In the lobby he went straight to the phone booth. He found fourteen Stitts in the directory. One John, who could be Jack, and one Max. Johnny scribbled phone numbers a
nd addresses on the back of a matchbook cover. On second thought, he went back to the directory and tried Stit, with one “t.” Only three, and no Jack, John or Max.
He referred to the directory for the third time, fished a dime from the change in his pocket and dialed the number of the Spandau Watch Co. He listened appreciatively to Gloria Philips' cool voice at the other end of the line. “'Bout time for your coffee break, isn't it, little sister?” he asked her in Italian.
He could hear the perceptible intake of her breath. “I'm sorry I'm late. We've been busy. I'll be right down.”
Nice to find someone with a normal quota of curiosity, Johnny thought. He strolled back to the bank of elevators to wait for her. He had a smile on his face for Gloria Philips when she stepped out into the lobby. She looked at him, a long, speculative look, and then without a word steered him to the coffee-shop door on the left and on through the cafeteria-style aisle.
En route to a corner table behind her, with their coffees on a tray, he noted that her suit-blue, today-enhanced her ripened curves commendably. Even in daylight, the rich auburn hair had a remarkable sheen.
“I can't understand why I feel you're not a fool,” she commented at the table as he unloaded the tray. Her glance ranged over him guardedly. “The way you blundered in upstairs was nothing short of idiotic, but-”

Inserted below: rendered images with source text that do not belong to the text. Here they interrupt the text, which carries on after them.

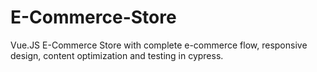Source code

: # E-Commerce-Store
Vue.JS E-Commerce Store with complete e-commerce flow, responsive design, content optimization and testing in cypress.
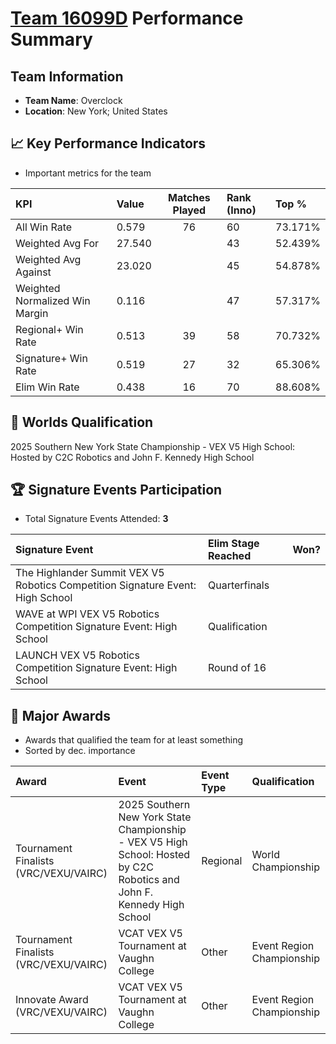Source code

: # [Team 16099D](https://https://www.robotevents.com/teams/V5RC/16099D) Performance Summary

##  Team Information
- **Team Name**: Overclock
- **Location**: New York; United States

## 📈 Key Performance Indicators
- Important metrics for the team

| KPI | Value | Matches Played | Rank (Inno) | Top % |
|:---|:-----|:--------------:|:----|:-----|
| All Win Rate | 0.579 | 76 | 60 | 73.171% |
| Weighted Avg For | 27.540 |  | 43 | 52.439% |
| Weighted Avg Against | 23.020 |  | 45 | 54.878% |
| Weighted Normalized Win Margin | 0.116 |  | 47 | 57.317% |
| Regional+ Win Rate | 0.513 | 39 | 58 | 70.732% |
| Signature+ Win Rate | 0.519 | 27 | 32 | 65.306% |
| Elim Win Rate | 0.438 | 16 | 70 | 88.608% |


## 🎯 Worlds Qualification
2025 Southern New York State Championship - VEX V5 High School: Hosted by C2C Robotics and John F. Kennedy High School

## 🏆 Signature Events Participation
- Total Signature Events Attended: **3**

| Signature Event | Elim Stage Reached | Won? |
|:----------------|:-------------------|:----|
| The Highlander Summit VEX V5 Robotics Competition Signature Event: High School | Quarterfinals |  |
| WAVE at WPI VEX V5 Robotics Competition Signature Event: High School | Qualification |  |
| LAUNCH VEX V5 Robotics Competition Signature Event: High School | Round of 16 |  |


## 🥇 Major Awards
- Awards that qualified the team for at least something
- Sorted by dec. importance

| Award | Event | Event Type | Qualification |
|:------|:------|:-----------|:--------------|
| Tournament Finalists (VRC/VEXU/VAIRC) | 2025 Southern New York State Championship - VEX V5 High School: Hosted by C2C Robotics and John F. Kennedy High School | Regional | World Championship |
| Tournament Finalists (VRC/VEXU/VAIRC) | VCAT VEX V5 Tournament at Vaughn College | Other | Event Region Championship |
| Innovate Award (VRC/VEXU/VAIRC) | VCAT VEX V5 Tournament at Vaughn College | Other | Event Region Championship |

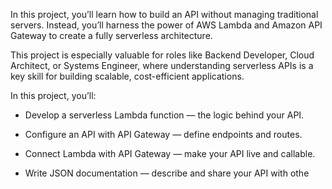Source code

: In this project, you’ll learn how to build an API without managing traditional servers. 
Instead, you’ll harness the power of AWS Lambda and Amazon API Gateway to create a fully serverless architecture.

This project is especially valuable for roles like Backend Developer, Cloud Architect, or Systems Engineer,
where understanding serverless APIs is a key skill for building scalable, cost-efficient applications.

In this project, you’ll:

- Develop a serverless Lambda function — the logic behind your API.

- Configure an API with API Gateway — define endpoints and routes.

- Connect Lambda with API Gateway — make your API live and callable.

- Write JSON documentation — describe and share your API with othe
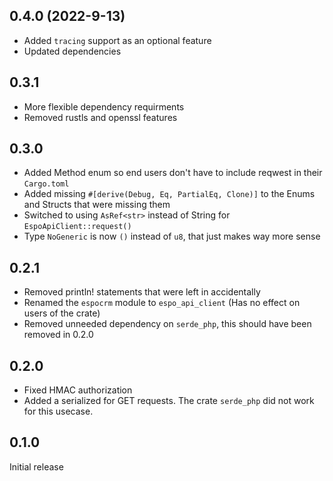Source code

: ## 0.4.0 (2022-9-13)
- Added `tracing` support as an optional feature
- Updated dependencies

## 0.3.1
- More flexible dependency requirments
- Removed rustls and openssl features

## 0.3.0
- Added Method enum so end users don't have to include reqwest in their `Cargo.toml`
- Added missing `#[derive(Debug, Eq, PartialEq, Clone)]` to the Enums and Structs that were missing them
- Switched to using `AsRef<str>` instead of String for `EspoApiClient::request()`
- Type `NoGeneric` is now `()` instead of `u8`, that just makes way more sense

## 0.2.1
- Removed println! statements that were left in accidentally
- Renamed the `espocrm` module to `espo_api_client` (Has no effect on users of the crate)
- Removed unneeded dependency on `serde_php`, this should have been removed in 0.2.0

## 0.2.0
- Fixed HMAC authorization
- Added a serialized for GET requests. The crate `serde_php` did not work for this usecase.

## 0.1.0
Initial release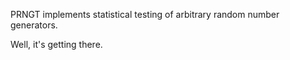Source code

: PRNGT implements statistical testing of arbitrary random number generators.

Well, it's getting there.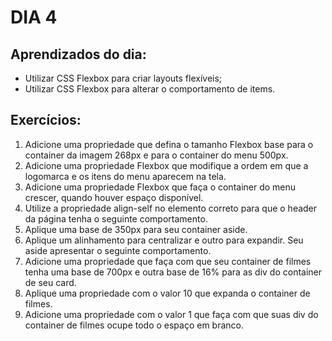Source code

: # DIA 4

## Aprendizados do dia:
* Utilizar CSS Flexbox para criar layouts flexíveis;
* Utilizar CSS Flexbox para alterar o comportamento de items.

## Exercícios:
1. Adicione uma propriedade que defina o tamanho Flexbox base para o container da imagem 268px e para o container do menu 500px.
2. Adicione uma propriedade Flexbox que modifique a ordem em que a logomarca e os itens do menu aparecem na tela.
3. Adicione uma propriedade Flexbox que faça o container do menu crescer, quando houver espaço disponível.
4. Utilize a propriedade align-self no elemento correto para que o header da página tenha o seguinte comportamento.
5. Aplique uma base de 350px para seu container aside.
6. Aplique um alinhamento para centralizar e outro para expandir. Seu aside apresentar o seguinte comportamento.
7. Adicione uma propriedade que faça com que seu container de filmes tenha uma base de 700px e outra base de 16% para as div do container de seu card.
8. Aplique uma propriedade com o valor 10 que expanda o container de filmes.
9. Adicione uma propriedade com o valor 1 que faça com que suas div do container de filmes ocupe todo o espaço em branco.
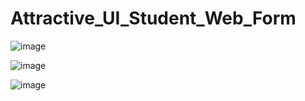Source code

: # Attractive_UI_Student_Web_Form

![image](https://user-images.githubusercontent.com/114800813/221638422-9ae235ce-8b05-45e6-93f9-5b4a7e3e7c74.png)

![image](https://user-images.githubusercontent.com/114800813/221638487-9ddedec3-4895-40c0-a3fd-9119133a4b18.png)

![image](https://user-images.githubusercontent.com/114800813/222510488-3e01f954-2ff0-49c7-a5f7-cd1984992439.png)


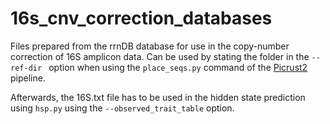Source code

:# 16s_cnv_correction_databases

Files prepared from the rrnDB database for use in the copy-number correction of 16S amplicon data. Can be used by stating the folder in the `--ref-dir `
option when using the `place_seqs.py` command of the [Picrust2](https://github.com/picrust/picrust2/wiki/Sequence-placement) pipeline. 

Afterwards, the 16S.txt file has to be used in the hidden state prediction using `hsp.py` using the `--observed_trait_table` option.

Her eyes at close range were a chameleonlike blue-gray, Johnny decided, and the tiny freckles even more attractive than he had remembered. “No sugar, thanks,” she said. She picked up her cup and sipped at it, her eyes still upon him above the rim. “You could be a fool, I suppose,” she remarked as she set the cup down. “But I think I like you, anyway.” She smiled at him.
Johnny felt his interest rising by the moment. When this girl smiled, the lights dimmed. “What's a looker like you doin' workin' for Tremaine?” he asked her bluntly.
The smile was as cool as the voice. “I could find you a thousand girls-” she glanced at the square-cut watch on her plump wrist-“between now and lunch time who'd love to work for Jules.”
“So he's a doll. You're not moonstruck. You reacted upstairs faster than he did.” He reached across the table to take her wrist in his hand for a better look at the watch, and small diamonds winked in the light. “About fifteen, eighteen hundred,” Johnny estimated. “If these go with the job, I take back what I said.” He released her wrist, although she had made no move to withdraw it. He must be getting old, he decided. He hadn't felt skin like that in years. “You think I should see Stitt?”